Daily Kos
Political analysis and other daily rants on the state of the nation

Saturday | August 16, 2003

Blackout? What's the big deal?

I have to admit some bemusement as I watched the nation "rocked" by the blackouts the past few days.

I grew up in war-torn El Salvador in the late 70s, and spent a lot of time there through the height of that nation's civil war in the 80s. Blackouts were a part of life. No biggie. Between an antiquated third-world power grid and guerilla sabotage, such blackouts were common. Everyone knew to have flashlights, kerosene lamps, matches and candles handy for such eventualities.

Here in the US, however, you'd think the world ended. Granted, it sucked for people stuck in elevators and the subway, but otherwise, it really wasn't a big deal. Essential services (like hospitals) were on generators, and for everything else, about the worst that could happen was food spoiling in the refrigerator. Not the end of the world.

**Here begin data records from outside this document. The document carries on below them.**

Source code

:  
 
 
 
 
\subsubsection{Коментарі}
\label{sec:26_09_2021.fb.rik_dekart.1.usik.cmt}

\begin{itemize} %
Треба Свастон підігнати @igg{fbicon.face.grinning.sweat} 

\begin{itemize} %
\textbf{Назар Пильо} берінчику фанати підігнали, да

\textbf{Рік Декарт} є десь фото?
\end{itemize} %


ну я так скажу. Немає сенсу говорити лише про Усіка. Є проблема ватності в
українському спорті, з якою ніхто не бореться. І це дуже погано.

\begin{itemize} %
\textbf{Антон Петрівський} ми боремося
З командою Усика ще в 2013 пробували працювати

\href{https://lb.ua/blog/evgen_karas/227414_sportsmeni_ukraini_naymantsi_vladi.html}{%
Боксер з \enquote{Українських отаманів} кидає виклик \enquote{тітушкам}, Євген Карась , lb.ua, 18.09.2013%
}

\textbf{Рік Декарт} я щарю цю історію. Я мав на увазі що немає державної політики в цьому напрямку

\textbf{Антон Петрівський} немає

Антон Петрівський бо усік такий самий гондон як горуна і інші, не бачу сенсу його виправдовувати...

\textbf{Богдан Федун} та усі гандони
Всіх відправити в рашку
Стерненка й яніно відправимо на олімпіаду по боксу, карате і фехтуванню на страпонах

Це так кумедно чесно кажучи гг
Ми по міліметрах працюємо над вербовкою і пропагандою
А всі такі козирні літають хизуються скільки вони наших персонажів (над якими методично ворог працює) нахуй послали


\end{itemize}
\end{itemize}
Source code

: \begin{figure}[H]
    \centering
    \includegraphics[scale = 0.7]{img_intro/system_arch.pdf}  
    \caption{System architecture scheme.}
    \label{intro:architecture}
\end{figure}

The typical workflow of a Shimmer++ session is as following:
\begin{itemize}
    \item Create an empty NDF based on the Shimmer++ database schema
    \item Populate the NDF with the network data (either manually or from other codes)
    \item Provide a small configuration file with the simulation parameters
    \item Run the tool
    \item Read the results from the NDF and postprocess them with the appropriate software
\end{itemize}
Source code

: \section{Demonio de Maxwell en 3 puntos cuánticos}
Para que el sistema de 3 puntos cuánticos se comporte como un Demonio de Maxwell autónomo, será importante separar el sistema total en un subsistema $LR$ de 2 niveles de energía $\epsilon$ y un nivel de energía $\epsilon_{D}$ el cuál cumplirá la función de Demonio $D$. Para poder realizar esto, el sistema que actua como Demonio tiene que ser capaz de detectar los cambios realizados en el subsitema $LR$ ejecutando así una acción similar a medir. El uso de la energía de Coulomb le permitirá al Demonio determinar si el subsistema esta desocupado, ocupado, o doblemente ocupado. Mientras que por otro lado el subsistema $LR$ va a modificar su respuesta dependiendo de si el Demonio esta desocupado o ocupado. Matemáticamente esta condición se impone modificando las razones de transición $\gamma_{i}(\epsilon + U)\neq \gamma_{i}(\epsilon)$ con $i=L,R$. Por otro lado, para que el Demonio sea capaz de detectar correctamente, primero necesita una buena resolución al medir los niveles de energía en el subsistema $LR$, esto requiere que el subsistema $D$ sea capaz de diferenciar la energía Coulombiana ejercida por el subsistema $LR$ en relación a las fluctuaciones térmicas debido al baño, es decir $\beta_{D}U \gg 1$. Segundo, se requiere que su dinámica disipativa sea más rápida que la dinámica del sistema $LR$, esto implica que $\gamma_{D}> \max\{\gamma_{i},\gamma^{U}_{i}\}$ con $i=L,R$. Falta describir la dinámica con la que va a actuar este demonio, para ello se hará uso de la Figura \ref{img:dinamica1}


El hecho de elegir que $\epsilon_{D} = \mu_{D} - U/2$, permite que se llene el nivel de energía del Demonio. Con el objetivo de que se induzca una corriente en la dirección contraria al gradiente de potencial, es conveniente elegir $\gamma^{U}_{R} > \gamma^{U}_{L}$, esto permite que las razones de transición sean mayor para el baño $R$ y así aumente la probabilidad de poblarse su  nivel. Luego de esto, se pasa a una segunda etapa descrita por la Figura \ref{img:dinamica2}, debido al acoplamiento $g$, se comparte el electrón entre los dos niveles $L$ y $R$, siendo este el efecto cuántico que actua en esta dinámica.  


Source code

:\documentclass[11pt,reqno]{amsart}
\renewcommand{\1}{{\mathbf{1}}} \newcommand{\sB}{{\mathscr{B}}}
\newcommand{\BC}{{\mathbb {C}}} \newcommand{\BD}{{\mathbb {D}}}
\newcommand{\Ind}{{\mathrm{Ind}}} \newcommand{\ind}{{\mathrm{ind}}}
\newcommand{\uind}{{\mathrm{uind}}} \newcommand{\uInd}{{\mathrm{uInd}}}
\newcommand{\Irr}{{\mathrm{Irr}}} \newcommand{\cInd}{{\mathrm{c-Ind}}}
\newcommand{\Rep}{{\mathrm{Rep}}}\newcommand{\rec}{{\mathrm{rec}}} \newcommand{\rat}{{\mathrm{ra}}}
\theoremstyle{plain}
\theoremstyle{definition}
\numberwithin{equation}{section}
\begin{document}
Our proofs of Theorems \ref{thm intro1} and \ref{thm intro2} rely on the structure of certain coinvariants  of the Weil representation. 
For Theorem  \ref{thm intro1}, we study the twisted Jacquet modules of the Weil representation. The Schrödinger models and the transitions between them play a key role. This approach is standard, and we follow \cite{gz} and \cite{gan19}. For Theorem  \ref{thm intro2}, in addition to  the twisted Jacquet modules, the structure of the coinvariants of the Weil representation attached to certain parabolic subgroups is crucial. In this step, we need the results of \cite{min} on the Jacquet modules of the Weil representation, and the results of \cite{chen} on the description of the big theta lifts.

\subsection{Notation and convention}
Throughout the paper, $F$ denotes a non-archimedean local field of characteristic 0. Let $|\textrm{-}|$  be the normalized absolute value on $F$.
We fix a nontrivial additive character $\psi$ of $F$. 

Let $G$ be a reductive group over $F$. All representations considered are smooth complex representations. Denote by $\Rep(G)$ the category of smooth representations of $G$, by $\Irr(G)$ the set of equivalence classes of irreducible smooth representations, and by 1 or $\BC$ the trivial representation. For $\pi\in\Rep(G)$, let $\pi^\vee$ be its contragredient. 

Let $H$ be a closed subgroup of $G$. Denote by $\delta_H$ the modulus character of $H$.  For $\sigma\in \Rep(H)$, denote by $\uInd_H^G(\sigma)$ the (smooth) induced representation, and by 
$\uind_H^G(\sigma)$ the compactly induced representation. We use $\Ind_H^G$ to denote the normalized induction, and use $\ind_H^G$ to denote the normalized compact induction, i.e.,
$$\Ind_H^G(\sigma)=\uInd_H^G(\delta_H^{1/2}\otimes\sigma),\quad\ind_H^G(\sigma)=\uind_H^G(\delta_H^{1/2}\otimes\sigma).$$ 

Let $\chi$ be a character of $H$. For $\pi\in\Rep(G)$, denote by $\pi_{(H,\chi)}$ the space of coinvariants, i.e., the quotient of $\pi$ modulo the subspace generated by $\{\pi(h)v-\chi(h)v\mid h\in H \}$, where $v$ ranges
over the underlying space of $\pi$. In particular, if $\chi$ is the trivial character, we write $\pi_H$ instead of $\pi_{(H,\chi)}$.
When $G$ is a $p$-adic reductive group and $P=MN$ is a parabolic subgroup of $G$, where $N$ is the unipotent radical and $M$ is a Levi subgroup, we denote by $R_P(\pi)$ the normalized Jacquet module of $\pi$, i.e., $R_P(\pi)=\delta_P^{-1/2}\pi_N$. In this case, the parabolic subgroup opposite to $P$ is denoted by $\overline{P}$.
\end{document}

Yet now we'll be facing congressional hearings and all manners of grandstanding theatrics over a single blackout. It's no wonder the rest of the world thinks Americans are soft. We are.

So I've gotten a chuckle at stories of smart-ass Iraqis lobbing zingers our way.

"It's not in Iraqi nature to be happy when someone is suffering, but I thank God for allowing them to see how we live," said Leith Tamimi as a power generator hummed in a menswear shop. "I saw Americans on TV and they were enraged. If they were enraged after two days without power, how do they think we feel after four months?"
They have had little to intermittent power in 120 degree temperature since the war ended, and Bremer tells them to shut up and be happy they have "freedom". Many in the rest of the world didn't shed any tears either.

Nor am I.

Update: On the other hand, this, from Greg Palast, is damning.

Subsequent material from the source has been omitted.